• [TASK TO CARRY OUT]:
No pictures are to be included when the entries below are reproduced exactly.

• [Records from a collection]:
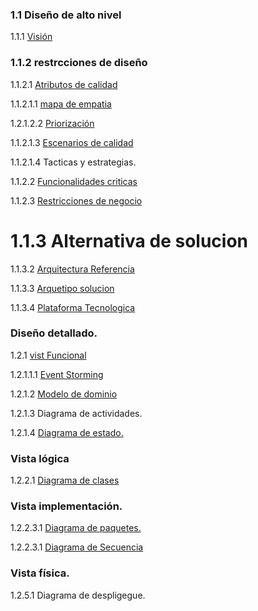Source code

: 
### 1.1 Diseño de alto nivel
1.1.1 [Visión](https://github.com/anyilondo/businees/blob/36f6f407e38061465837c6b51ff80dc5cb26489d/vistaFuncional/vision.md)

### 1.1.2 restrcciones de diseño

1.1.2.1 [Atributos de calidad](https://github.com/anyilondo/businees/blob/ab0d76ac3f3cbc03c2aa66fa8b6580107705f196/Dise%C3%B1o/Atributos%20de%20calidad.md)

1.1.2.1.1 [mapa de empatia](https://github.com/anyilondo/businees/tree/ab0d76ac3f3cbc03c2aa66fa8b6580107705f196/imagenes/drivers%20Arquitectonicos)

1.2.1.2.2 [Priorización](https://github.com/anyilondo/businees/blob/ab0d76ac3f3cbc03c2aa66fa8b6580107705f196/imagenes/drivers%20Arquitectonicos/caracteristicas.PNG)

1.1.2.1.3 [Escenarios de calidad](https://github.com/anyilondo/businees/tree/ab0d76ac3f3cbc03c2aa66fa8b6580107705f196/imagenes/escenarios%20de%20calidad)

1.1.2.1.4 Tacticas y estrategias.

1.1.2.2 [Funcionalidades criticas](https://github.com/anyilondo/businees/blob/ab0d76ac3f3cbc03c2aa66fa8b6580107705f196/imagenes/Funcionalidades%20primarias/Funcionalidades%20Primarias.PNG)

1.1.2.3 [Restricciones de negocio](https://github.com/anyilondo/businees/blob/b6470cd296d471dd6b84e2fd4329df8ef8fd162e/Dise%C3%B1o/Restricciones%20del%20negocio.md)


# 1.1.3  Alternativa de solucion

1.1.3.2  [Arquitectura Referencia](https://github.com/anyilondo/businees/blob/d52fbd90febe288c580deb03a810d46936b803c1/imagenes/alternativa%20de%20solucion/Arquitecturadereferencia.png)

1.1.3.3 [Arquetipo solucion](https://github.com/anyilondo/businees/blob/d52fbd90febe288c580deb03a810d46936b803c1/imagenes/alternativa%20de%20solucion/ArquetipoSolucion%20busines.png)

1.1.3.4 [Plataforma Tecnologica](https://github.com/anyilondo/businees/blob/d52fbd90febe288c580deb03a810d46936b803c1/Alternativa%20de%20solucion/alternativa%20de%20solucion.md)

### Diseño detallado.
1.2.1 [vist Funcional](https://github.com/anyilondo/businees/tree/719bbf0018c2b2e1273a465e8e59e071b90f351b/vistaFuncional)

1.2.1.1.1 [Event Storming](https://github.com/anyilondo/businees/blob/acfbefbd5ea3062e949f9c66fef78412c3cde75e/vistaFuncional/event%20storning.jpg)

1.2.1.2 [Modelo de dominio](https://github.com/anyilondo/businees/blob/ab0d76ac3f3cbc03c2aa66fa8b6580107705f196/vistaFuncional/modeloDominio.md)

1.2.1.3 Diagrama de actividades.

1.2.1.4 [Diagrama de estado.](https://github.com/anyilondo/businees/blob/ab0d76ac3f3cbc03c2aa66fa8b6580107705f196/vistaFuncional/diagrama%20de%20estado.md)

### Vista lógica
1.2.2.1 [Diagrama de clases](https://github.com/anyilondo/businees/blob/ab0d76ac3f3cbc03c2aa66fa8b6580107705f196/vistaLogica/vista%20logica.md)


### Vista implementación.
1.2.2.3.1 [Diagrama de paquetes.](https://github.com/anyilondo/businees/blob/ab0d76ac3f3cbc03c2aa66fa8b6580107705f196/Vista%20Implementacion/vista%20implementacion.md)

1.2.2.3.1 [Diagrama de Secuencia](https://github.com/anyilondo/businees/blob/ab0d76ac3f3cbc03c2aa66fa8b6580107705f196/Vista%20de%20Procesos/vista%20de%20proceso.md)

### Vista física.
1.2.5.1 Diagrama de despligegue.
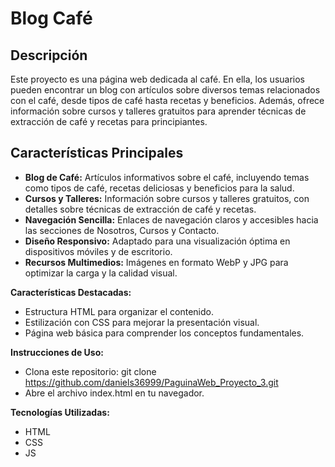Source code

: # Blog Café

## Descripción
Este proyecto es una página web dedicada al café. En ella, los usuarios pueden encontrar un blog con artículos sobre diversos temas relacionados con el café, desde tipos de café hasta recetas y beneficios. Además, ofrece información sobre cursos y talleres gratuitos para aprender técnicas de extracción de café y recetas para principiantes.

## Características Principales
- **Blog de Café:** Artículos informativos sobre el café, incluyendo temas como tipos de café, recetas deliciosas y beneficios para la salud.
- **Cursos y Talleres:** Información sobre cursos y talleres gratuitos, con detalles sobre técnicas de extracción de café y recetas.
- **Navegación Sencilla:** Enlaces de navegación claros y accesibles hacia las secciones de Nosotros, Cursos y Contacto.
- **Diseño Responsivo:** Adaptado para una visualización óptima en dispositivos móviles y de escritorio.
- **Recursos Multimedios:** Imágenes en formato WebP y JPG para optimizar la carga y la calidad visual.


**Características Destacadas:**  
* Estructura HTML para organizar el contenido.
* Estilización con CSS para mejorar la presentación visual.
* Página web básica para comprender los conceptos fundamentales.

**Instrucciones de Uso:**  
* Clona este repositorio: git clone https://github.com/daniels36999/PaguinaWeb_Proyecto_3.git  
* Abre el archivo index.html en tu navegador.

**Tecnologías Utilizadas:**  
* HTML  
* CSS
* JS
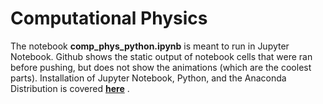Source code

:# Computational Physics
The notebook **comp_phys_python.ipynb** is meant to run in Jupyter Notebook. Github shows the static output of notebook cells that were ran before pushing, but does not show the animations (which are the coolest parts). 
Installation of Jupyter Notebook, Python, and the Anaconda Distribution is covered __[here](https://jupyter.readthedocs.io/en/latest/install.html#installing-jupyter-using-anaconda-and-conda)__ .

• [ANSWER TO THIS EXERCISE]:
Source code

: 
### 1.1 Diseño de alto nivel
1.1.1 [Visión](https://github.com/anyilondo/businees/blob/36f6f407e38061465837c6b51ff80dc5cb26489d/vistaFuncional/vision.md)

### 1.1.2 restrcciones de diseño

1.1.2.1 [Atributos de calidad](https://github.com/anyilondo/businees/blob/ab0d76ac3f3cbc03c2aa66fa8b6580107705f196/Dise%C3%B1o/Atributos%20de%20calidad.md)

1.1.2.1.1 [mapa de empatia](https://github.com/anyilondo/businees/tree/ab0d76ac3f3cbc03c2aa66fa8b6580107705f196/imagenes/drivers%20Arquitectonicos)

1.2.1.2.2 [Priorización](https://github.com/anyilondo/businees/blob/ab0d76ac3f3cbc03c2aa66fa8b6580107705f196/imagenes/drivers%20Arquitectonicos/caracteristicas.PNG)

1.1.2.1.3 [Escenarios de calidad](https://github.com/anyilondo/businees/tree/ab0d76ac3f3cbc03c2aa66fa8b6580107705f196/imagenes/escenarios%20de%20calidad)

1.1.2.1.4 Tacticas y estrategias.

1.1.2.2 [Funcionalidades criticas](https://github.com/anyilondo/businees/blob/ab0d76ac3f3cbc03c2aa66fa8b6580107705f196/imagenes/Funcionalidades%20primarias/Funcionalidades%20Primarias.PNG)

1.1.2.3 [Restricciones de negocio](https://github.com/anyilondo/businees/blob/b6470cd296d471dd6b84e2fd4329df8ef8fd162e/Dise%C3%B1o/Restricciones%20del%20negocio.md)


# 1.1.3  Alternativa de solucion

1.1.3.2  [Arquitectura Referencia](https://github.com/anyilondo/businees/blob/d52fbd90febe288c580deb03a810d46936b803c1/imagenes/alternativa%20de%20solucion/Arquitecturadereferencia.png)

1.1.3.3 [Arquetipo solucion](https://github.com/anyilondo/businees/blob/d52fbd90febe288c580deb03a810d46936b803c1/imagenes/alternativa%20de%20solucion/ArquetipoSolucion%20busines.png)

1.1.3.4 [Plataforma Tecnologica](https://github.com/anyilondo/businees/blob/d52fbd90febe288c580deb03a810d46936b803c1/Alternativa%20de%20solucion/alternativa%20de%20solucion.md)

### Diseño detallado.
1.2.1 [vist Funcional](https://github.com/anyilondo/businees/tree/719bbf0018c2b2e1273a465e8e59e071b90f351b/vistaFuncional)

1.2.1.1.1 [Event Storming](https://github.com/anyilondo/businees/blob/acfbefbd5ea3062e949f9c66fef78412c3cde75e/vistaFuncional/event%20storning.jpg)

1.2.1.2 [Modelo de dominio](https://github.com/anyilondo/businees/blob/ab0d76ac3f3cbc03c2aa66fa8b6580107705f196/vistaFuncional/modeloDominio.md)

1.2.1.3 Diagrama de actividades.

1.2.1.4 [Diagrama de estado.](https://github.com/anyilondo/businees/blob/ab0d76ac3f3cbc03c2aa66fa8b6580107705f196/vistaFuncional/diagrama%20de%20estado.md)

### Vista lógica
1.2.2.1 [Diagrama de clases](https://github.com/anyilondo/businees/blob/ab0d76ac3f3cbc03c2aa66fa8b6580107705f196/vistaLogica/vista%20logica.md)


### Vista implementación.
1.2.2.3.1 [Diagrama de paquetes.](https://github.com/anyilondo/businees/blob/ab0d76ac3f3cbc03c2aa66fa8b6580107705f196/Vista%20Implementacion/vista%20implementacion.md)

1.2.2.3.1 [Diagrama de Secuencia](https://github.com/anyilondo/businees/blob/ab0d76ac3f3cbc03c2aa66fa8b6580107705f196/Vista%20de%20Procesos/vista%20de%20proceso.md)

### Vista física.
1.2.5.1 Diagrama de despligegue.
Source code

: # Blog Café

## Descripción
Este proyecto es una página web dedicada al café. En ella, los usuarios pueden encontrar un blog con artículos sobre diversos temas relacionados con el café, desde tipos de café hasta recetas y beneficios. Además, ofrece información sobre cursos y talleres gratuitos para aprender técnicas de extracción de café y recetas para principiantes.

## Características Principales
- **Blog de Café:** Artículos informativos sobre el café, incluyendo temas como tipos de café, recetas deliciosas y beneficios para la salud.
- **Cursos y Talleres:** Información sobre cursos y talleres gratuitos, con detalles sobre técnicas de extracción de café y recetas.
- **Navegación Sencilla:** Enlaces de navegación claros y accesibles hacia las secciones de Nosotros, Cursos y Contacto.
- **Diseño Responsivo:** Adaptado para una visualización óptima en dispositivos móviles y de escritorio.
- **Recursos Multimedios:** Imágenes en formato WebP y JPG para optimizar la carga y la calidad visual.


**Características Destacadas:**  
* Estructura HTML para organizar el contenido.
* Estilización con CSS para mejorar la presentación visual.
* Página web básica para comprender los conceptos fundamentales.

**Instrucciones de Uso:**  
* Clona este repositorio: git clone https://github.com/daniels36999/PaguinaWeb_Proyecto_3.git  
* Abre el archivo index.html en tu navegador.

**Tecnologías Utilizadas:**  
* HTML  
* CSS
* JS
Source code

:# Computational Physics
The notebook **comp_phys_python.ipynb** is meant to run in Jupyter Notebook. Github shows the static output of notebook cells that were ran before pushing, but does not show the animations (which are the coolest parts). 
Installation of Jupyter Notebook, Python, and the Anaconda Distribution is covered __[here](https://jupyter.readthedocs.io/en/latest/install.html#installing-jupyter-using-anaconda-and-conda)__ .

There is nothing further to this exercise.